Scan the lines below for the string "connected" and report how many lines contain it, giving only the number.

START DATA SUPPLIED

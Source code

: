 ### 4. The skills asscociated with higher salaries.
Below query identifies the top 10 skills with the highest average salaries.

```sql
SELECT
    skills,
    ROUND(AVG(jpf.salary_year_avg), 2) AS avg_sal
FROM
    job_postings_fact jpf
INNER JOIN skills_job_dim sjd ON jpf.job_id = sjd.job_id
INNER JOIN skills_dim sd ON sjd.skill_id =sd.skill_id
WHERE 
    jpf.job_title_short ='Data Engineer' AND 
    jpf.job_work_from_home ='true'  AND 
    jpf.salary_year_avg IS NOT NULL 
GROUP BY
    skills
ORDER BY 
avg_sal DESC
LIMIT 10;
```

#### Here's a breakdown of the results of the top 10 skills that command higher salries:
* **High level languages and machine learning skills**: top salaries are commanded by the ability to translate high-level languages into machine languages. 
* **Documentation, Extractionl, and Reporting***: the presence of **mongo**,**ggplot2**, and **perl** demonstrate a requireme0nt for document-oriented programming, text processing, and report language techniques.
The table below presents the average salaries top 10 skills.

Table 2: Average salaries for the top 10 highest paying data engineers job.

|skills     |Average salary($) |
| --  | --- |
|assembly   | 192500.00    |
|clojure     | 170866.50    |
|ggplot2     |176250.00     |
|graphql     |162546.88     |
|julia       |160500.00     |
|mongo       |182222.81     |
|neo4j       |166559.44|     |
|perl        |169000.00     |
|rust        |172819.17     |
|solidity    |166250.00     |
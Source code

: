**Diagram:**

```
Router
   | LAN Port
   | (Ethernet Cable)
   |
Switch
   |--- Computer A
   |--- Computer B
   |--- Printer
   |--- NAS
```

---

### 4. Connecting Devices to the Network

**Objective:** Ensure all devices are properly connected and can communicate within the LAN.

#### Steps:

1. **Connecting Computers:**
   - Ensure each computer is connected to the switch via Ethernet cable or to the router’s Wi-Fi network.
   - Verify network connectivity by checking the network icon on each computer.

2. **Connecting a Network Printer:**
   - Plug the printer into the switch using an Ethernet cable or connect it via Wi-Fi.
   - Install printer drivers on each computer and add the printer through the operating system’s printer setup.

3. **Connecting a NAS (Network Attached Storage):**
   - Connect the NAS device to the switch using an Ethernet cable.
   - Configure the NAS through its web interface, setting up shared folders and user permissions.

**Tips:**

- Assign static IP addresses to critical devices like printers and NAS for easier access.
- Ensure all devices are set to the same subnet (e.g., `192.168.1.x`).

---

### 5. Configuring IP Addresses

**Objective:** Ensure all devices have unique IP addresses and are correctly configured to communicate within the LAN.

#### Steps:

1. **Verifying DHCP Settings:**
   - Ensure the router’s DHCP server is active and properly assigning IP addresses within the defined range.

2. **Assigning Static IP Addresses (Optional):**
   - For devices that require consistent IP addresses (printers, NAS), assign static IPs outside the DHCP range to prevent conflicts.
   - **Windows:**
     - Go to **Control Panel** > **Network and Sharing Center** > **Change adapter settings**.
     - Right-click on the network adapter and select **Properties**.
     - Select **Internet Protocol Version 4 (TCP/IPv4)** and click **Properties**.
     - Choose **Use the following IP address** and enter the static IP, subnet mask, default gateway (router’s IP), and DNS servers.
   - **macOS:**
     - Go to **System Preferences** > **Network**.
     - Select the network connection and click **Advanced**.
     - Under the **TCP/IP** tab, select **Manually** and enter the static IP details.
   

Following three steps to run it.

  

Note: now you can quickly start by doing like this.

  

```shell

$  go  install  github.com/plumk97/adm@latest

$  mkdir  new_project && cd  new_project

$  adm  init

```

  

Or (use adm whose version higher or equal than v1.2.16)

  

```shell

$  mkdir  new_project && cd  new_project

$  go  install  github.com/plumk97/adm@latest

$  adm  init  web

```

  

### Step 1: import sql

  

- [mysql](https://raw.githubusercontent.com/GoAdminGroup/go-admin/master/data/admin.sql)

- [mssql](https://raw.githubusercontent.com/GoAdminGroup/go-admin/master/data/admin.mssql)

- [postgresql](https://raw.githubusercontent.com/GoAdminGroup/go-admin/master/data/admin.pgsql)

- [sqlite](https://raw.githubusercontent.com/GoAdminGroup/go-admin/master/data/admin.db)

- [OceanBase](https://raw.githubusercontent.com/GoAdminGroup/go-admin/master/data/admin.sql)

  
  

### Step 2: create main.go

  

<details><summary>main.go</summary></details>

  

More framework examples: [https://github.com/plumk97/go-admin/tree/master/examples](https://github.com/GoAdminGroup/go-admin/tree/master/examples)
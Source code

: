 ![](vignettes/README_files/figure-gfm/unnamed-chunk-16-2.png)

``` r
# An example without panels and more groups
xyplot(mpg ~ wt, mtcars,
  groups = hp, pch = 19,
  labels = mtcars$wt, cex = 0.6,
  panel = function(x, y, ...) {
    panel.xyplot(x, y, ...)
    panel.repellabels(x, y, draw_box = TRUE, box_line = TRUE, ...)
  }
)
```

END DATA SUPPLIED

TASK ANSWER: 2